-- RECORDS SHOWN follows --
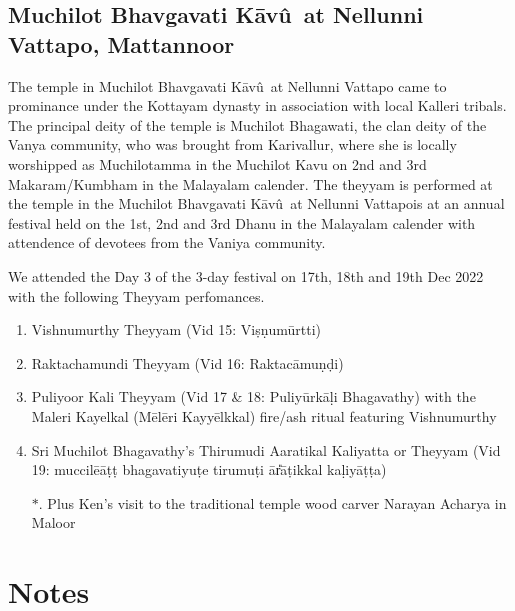 \documentclass[a4paper, 11pt]{article} %
\newcommand{\Kavu}[0]{K\={a}v\^{u}}
\begin{document}
\subsection{Muchilot Bhavgavati \Kavu\ at Nellunni Vattapo, Mattannoor}%
  \label{sub:Muchilot Bhavgavati \Kavu\ at Nellunni Vattapo, MattannoorMuchilot Bhavgavati \Kavu\ at Nellunni Vattapo, Mattannoor}
  

The temple in Muchilot Bhavgavati \Kavu\ at Nellunni Vattapo came to prominance under the Kottayam dynasty in association with local Kalleri tribals. 
The principal deity of the temple is Muchilot Bhagawati, the clan deity of the Vanya community, who was brought from Karivallur, where she is locally worshipped as Muchilotamma in the Muchilot Kavu on 2nd and 3rd Makaram/Kumbham in the Malayalam calender. 
The theyyam is performed at the temple in the Muchilot Bhavgavati \Kavu\ at Nellunni Vattapois at an annual festival held on the 1st, 2nd and 3rd Dhanu in the Malayalam calender with attendence of devotees from the Vaniya community.

We attended the Day 3 of the 3-day festival on 17th, 18th and 19th Dec 2022 with the following Theyyam perfomances.

\begin{enumerate}
\item Vishnumurthy Theyyam (Vid 15: Viṣṇum\={u}rtti) 
\item Raktachamundi Theyyam (Vid 16: Raktac\={a}muṇḍi) 
\item Puliyoor Kali Theyyam (Vid 17 \& 18: Puliy\={u}rk\={a}ḷi Bhagavathy) with the Maleri Kayelkal (Mēlēri Kayyēlkkal) fire/ash ritual featuring Vishnumurthy
\item Sri Muchilot Bhagavathy's Thirumudi Aaratikal Kaliyatta or Theyyam (Vid 19: muccilē\={a}\d{t}\d{t} bhagavatiyu\d{t}e tirumu\d{t}i \={a}\U{r}\={a}\d{t}ikkal kaḷiy\={a}\d{t}\d{t}a)
\item[$*$.] Plus Ken's visit to the traditional temple wood carver Narayan Acharya in Maloor
\end{enumerate}

\section{Notes}%
  \label{sec:Notes}
  
\end{document}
-- RECORDS SHOWN concluded --
> _REQUIREMENT_
Exactly the lines above from the one with "Vishnumurthy Theyyam (Vid" to the one with "ritual featuring Vishnumurthy", both included, are to be quoted; leave the rest out.

> _COMPLETED EXERCISE_
\item Vishnumurthy Theyyam (Vid 15: Viṣṇum\={u}rtti) 
\item Raktachamundi Theyyam (Vid 16: Raktac\={a}muṇḍi) 
\item Puliyoor Kali Theyyam (Vid 17 \& 18: Puliy\={u}rk\={a}ḷi Bhagavathy) with the Maleri Kayelkal (Mēlēri Kayyēlkkal) fire/ash ritual featuring Vishnumurthy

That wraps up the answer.